Título: São Bernardo
Autor: Graciliano Ramos
Ano: 1934
País: Brasil

Olá! Como vão? Espero que esteja tudo bem. A leitura de hoje é especial. Especial por ser uma releitura. Pensando nessa questão de reler livros, pensei em qual eu poderia começar. Muitos livros acabaram surgindo em minha mente, mas pensei em escolher uma obra que já tivesse um bom tempo que li, que tivesse sido uma leitura agradável e que eu não lembrasse muito da história. Ao juntar estes três pontos, veio a minha mente, de supetão, São Bernardo, do Graciliano Ramos. Quando o li pela primeira vez, gostei bastante e me senti envolvido pela história, envolvido pelos sentimentos do Paulo Honório e pela jornada de ascensão e queda do fazendeiro. Hoje, relendo após 10 anos, percebo novas camadas na obra e, certamente, há mais camadas que ainda me são intocadas. 
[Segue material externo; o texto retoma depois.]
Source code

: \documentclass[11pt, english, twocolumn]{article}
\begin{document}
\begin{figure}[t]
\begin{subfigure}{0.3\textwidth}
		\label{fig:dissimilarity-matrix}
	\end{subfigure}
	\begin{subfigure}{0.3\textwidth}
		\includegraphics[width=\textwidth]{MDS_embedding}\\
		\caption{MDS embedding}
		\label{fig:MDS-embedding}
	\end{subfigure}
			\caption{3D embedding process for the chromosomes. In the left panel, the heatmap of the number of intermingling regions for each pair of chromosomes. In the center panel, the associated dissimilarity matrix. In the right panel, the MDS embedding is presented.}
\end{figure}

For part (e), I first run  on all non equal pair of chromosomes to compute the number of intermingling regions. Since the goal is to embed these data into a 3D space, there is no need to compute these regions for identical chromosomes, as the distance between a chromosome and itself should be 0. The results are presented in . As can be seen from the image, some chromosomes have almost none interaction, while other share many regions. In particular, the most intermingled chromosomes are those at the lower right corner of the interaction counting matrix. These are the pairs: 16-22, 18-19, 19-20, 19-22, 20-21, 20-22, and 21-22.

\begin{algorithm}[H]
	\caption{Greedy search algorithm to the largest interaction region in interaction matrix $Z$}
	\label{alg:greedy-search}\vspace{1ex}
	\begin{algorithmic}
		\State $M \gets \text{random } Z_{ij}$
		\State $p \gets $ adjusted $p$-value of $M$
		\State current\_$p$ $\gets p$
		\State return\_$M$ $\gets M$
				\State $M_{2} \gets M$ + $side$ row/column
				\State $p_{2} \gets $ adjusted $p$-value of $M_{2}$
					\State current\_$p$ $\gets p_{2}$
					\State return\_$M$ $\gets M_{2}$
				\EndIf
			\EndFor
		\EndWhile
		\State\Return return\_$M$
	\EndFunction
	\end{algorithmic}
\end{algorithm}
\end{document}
São Bernardo foi publicado pelo Graciliano Ramos em 1934. Foi uma obra que rendeu importante projeção ao escritor. A história é ambientada em Viçosa, interior de Alagoas, local tomado pela pobreza, fome e exploração do trabalho. Um ambiente comandado por coronéis que controlam os movimentos políticos e sociais da região. Dentro deste contexto surge um protagonista filho da pobreza que consegue, num contrafluxo, ascender socialmente. 

Resumo da obra

O Romance é narrado na primeira pessoa pelo protagonista, Paulo Honório. Este se define como um homem de 50 anos, 80 quilos, sobrancelhas cerradas, mãos grossas e calejadas pelo trabalho no campo e rosto vermelho e cabeludo. A história é contada de forma desordenada, por estar habituado a "tratar com matutos", e conta com ajuda de alguns amigos para o ajuste da escrita.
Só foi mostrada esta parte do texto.